*Task item*.
Within the entries below, the lines from the one with "ПО ИТОГОВОЙ \\" through the one with "Проверил:\\" are to be set down exactly, both ends kept.

[[ Extracted entries, beginning ]]

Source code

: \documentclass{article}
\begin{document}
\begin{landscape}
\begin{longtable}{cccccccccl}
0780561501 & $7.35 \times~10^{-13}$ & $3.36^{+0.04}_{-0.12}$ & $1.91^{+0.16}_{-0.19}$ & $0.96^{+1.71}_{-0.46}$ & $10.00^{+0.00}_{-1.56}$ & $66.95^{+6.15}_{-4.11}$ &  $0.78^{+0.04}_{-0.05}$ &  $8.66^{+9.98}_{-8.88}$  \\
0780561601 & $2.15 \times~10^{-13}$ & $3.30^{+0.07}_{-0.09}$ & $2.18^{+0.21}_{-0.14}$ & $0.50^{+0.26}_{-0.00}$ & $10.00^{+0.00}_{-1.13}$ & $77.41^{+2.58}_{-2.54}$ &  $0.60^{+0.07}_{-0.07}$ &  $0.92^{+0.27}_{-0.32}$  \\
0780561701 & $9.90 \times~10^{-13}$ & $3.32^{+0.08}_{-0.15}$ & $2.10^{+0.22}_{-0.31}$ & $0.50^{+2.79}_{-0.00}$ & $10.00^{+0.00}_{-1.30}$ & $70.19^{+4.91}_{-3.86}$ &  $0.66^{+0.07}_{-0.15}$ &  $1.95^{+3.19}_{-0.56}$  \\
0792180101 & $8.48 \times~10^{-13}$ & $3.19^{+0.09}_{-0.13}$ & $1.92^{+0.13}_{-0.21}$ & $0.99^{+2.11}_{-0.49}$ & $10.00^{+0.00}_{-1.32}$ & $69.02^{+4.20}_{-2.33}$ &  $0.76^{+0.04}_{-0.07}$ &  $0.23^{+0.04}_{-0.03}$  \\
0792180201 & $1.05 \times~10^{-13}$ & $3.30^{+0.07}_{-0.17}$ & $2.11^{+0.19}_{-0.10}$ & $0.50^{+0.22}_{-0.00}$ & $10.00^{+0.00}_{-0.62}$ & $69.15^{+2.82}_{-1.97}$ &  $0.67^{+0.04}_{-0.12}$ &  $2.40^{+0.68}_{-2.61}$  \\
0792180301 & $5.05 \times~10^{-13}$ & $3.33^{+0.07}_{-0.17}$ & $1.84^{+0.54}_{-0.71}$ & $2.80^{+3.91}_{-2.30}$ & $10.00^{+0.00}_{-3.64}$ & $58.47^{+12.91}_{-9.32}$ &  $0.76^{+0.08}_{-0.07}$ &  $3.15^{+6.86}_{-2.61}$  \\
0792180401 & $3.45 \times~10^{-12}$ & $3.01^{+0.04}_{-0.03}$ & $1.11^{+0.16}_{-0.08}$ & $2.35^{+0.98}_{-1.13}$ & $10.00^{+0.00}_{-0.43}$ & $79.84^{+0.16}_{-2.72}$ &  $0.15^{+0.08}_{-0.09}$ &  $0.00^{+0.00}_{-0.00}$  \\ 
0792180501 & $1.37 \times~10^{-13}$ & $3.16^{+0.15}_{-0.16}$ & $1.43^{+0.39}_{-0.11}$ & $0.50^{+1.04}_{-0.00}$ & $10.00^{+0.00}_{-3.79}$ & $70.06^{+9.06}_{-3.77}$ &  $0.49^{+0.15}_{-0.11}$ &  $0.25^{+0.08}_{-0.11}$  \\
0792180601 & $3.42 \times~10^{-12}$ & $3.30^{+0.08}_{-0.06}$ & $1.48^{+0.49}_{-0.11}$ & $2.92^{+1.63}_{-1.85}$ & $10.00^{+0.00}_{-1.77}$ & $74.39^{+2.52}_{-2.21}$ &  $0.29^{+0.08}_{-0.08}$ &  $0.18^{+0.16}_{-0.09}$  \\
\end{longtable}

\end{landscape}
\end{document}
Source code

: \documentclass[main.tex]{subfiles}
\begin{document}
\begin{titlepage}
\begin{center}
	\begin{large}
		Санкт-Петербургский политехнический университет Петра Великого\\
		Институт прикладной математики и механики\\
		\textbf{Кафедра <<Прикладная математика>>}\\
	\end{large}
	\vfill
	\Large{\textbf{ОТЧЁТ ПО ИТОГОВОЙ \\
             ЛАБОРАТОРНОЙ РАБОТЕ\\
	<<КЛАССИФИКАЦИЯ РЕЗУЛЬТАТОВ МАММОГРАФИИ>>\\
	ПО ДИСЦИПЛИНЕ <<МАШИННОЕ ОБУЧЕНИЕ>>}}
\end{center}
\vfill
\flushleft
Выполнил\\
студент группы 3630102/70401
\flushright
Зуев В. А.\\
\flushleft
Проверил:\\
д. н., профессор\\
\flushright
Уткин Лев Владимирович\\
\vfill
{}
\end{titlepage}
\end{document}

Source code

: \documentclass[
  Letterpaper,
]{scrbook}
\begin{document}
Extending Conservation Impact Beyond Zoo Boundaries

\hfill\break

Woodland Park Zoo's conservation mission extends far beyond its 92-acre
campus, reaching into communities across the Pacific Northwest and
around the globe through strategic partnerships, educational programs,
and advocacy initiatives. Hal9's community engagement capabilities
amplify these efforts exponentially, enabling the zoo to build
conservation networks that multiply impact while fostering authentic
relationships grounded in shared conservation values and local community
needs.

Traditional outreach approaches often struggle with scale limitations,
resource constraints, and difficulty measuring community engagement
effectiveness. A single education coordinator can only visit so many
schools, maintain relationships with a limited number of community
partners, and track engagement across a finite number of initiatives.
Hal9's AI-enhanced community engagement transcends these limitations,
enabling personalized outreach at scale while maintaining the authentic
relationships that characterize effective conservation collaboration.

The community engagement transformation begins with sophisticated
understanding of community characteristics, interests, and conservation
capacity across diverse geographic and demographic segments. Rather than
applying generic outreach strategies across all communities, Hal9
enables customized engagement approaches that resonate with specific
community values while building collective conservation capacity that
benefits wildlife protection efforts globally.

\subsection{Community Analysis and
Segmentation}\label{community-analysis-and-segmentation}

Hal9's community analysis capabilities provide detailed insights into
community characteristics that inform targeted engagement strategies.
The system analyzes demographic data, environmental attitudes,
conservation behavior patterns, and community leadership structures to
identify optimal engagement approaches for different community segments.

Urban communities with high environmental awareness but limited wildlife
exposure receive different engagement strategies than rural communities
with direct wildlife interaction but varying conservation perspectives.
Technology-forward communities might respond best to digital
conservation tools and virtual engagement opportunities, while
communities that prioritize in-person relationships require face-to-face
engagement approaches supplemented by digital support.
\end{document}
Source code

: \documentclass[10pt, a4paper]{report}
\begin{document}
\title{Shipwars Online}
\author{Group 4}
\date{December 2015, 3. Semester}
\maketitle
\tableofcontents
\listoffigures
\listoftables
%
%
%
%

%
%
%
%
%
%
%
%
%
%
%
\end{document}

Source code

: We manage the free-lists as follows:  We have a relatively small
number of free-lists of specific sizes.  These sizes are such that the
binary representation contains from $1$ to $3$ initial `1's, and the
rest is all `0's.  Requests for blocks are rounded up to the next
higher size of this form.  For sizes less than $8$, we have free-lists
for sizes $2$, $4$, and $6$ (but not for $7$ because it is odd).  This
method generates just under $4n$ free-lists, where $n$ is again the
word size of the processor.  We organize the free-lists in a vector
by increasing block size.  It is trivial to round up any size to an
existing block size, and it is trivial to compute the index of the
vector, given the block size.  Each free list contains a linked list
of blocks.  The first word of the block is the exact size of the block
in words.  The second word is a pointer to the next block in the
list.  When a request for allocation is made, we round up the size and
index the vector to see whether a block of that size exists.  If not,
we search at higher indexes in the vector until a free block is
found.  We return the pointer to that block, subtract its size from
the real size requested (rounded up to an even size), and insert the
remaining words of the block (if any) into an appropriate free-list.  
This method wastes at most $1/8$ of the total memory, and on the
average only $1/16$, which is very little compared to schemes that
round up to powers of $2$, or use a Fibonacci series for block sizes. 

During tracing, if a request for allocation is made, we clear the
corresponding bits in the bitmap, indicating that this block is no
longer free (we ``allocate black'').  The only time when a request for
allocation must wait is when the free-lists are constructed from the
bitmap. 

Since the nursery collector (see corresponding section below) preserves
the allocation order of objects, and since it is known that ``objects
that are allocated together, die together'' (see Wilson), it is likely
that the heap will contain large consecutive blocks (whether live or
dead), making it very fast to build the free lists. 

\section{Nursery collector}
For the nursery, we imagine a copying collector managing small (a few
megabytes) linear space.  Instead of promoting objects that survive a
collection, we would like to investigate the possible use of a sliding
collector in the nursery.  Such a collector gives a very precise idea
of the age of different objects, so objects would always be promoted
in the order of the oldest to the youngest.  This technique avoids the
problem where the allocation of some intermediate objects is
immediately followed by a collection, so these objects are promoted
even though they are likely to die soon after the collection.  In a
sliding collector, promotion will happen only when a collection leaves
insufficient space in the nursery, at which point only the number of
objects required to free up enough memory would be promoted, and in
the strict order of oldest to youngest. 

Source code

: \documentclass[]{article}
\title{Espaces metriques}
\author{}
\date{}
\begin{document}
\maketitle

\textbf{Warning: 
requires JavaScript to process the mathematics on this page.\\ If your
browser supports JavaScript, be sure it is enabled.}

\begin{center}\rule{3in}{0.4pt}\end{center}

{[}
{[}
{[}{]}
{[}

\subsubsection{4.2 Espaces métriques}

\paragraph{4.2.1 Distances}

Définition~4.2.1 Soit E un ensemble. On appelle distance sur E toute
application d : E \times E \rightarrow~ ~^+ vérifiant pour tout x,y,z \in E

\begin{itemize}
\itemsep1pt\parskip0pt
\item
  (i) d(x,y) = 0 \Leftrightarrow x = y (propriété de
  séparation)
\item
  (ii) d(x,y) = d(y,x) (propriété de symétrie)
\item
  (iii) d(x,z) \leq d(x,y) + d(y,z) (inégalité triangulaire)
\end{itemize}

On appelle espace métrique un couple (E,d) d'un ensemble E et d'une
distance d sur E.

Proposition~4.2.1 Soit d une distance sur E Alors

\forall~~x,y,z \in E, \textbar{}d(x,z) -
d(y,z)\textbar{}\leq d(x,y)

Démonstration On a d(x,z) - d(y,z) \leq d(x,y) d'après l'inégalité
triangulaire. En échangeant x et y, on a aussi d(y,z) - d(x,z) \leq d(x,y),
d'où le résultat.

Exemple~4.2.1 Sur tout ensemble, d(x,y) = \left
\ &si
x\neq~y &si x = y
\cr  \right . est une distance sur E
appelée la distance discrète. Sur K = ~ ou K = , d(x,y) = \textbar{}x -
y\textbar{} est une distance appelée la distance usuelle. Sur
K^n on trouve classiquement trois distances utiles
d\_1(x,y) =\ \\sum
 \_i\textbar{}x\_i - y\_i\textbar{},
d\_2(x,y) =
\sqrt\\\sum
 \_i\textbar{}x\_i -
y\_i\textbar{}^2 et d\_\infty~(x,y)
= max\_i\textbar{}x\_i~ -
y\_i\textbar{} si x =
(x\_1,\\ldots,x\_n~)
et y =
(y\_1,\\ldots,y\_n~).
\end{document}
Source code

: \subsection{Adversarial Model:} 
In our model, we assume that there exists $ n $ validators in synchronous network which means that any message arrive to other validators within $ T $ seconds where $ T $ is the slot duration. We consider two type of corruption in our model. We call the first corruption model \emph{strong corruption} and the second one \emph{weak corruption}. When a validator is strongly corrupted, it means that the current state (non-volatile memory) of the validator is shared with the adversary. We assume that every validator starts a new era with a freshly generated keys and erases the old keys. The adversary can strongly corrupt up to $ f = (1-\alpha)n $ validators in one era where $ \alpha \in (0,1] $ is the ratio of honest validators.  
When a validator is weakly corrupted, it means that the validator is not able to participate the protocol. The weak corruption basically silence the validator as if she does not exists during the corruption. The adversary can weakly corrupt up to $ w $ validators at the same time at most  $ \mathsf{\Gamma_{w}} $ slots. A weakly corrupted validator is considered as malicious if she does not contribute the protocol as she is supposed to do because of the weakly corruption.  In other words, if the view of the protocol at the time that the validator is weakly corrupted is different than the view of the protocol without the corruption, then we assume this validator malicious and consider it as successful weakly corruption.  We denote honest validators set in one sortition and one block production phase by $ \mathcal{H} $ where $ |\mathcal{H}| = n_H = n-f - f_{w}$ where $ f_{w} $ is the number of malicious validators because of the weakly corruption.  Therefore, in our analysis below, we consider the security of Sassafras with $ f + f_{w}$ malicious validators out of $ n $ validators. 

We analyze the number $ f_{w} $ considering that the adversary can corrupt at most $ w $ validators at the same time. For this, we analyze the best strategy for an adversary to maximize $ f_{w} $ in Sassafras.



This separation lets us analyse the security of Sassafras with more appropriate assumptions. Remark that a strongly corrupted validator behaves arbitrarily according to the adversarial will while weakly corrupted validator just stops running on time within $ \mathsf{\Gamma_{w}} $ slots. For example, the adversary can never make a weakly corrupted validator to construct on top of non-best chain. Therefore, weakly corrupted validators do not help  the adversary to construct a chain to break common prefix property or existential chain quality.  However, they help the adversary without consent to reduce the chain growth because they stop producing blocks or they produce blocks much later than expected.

[[ Extracted entries, end ]]

*Answer box*.
	\Large{\textbf{ОТЧЁТ ПО ИТОГОВОЙ \\
             ЛАБОРАТОРНОЙ РАБОТЕ\\
	<<КЛАССИФИКАЦИЯ РЕЗУЛЬТАТОВ МАММОГРАФИИ>>\\
	ПО ДИСЦИПЛИНЕ <<МАШИННОЕ ОБУЧЕНИЕ>>}}
\end{center}
\vfill
\flushleft
Выполнил\\
студент группы 3630102/70401
\flushright
Зуев В. А.\\
\flushleft
Проверил:\\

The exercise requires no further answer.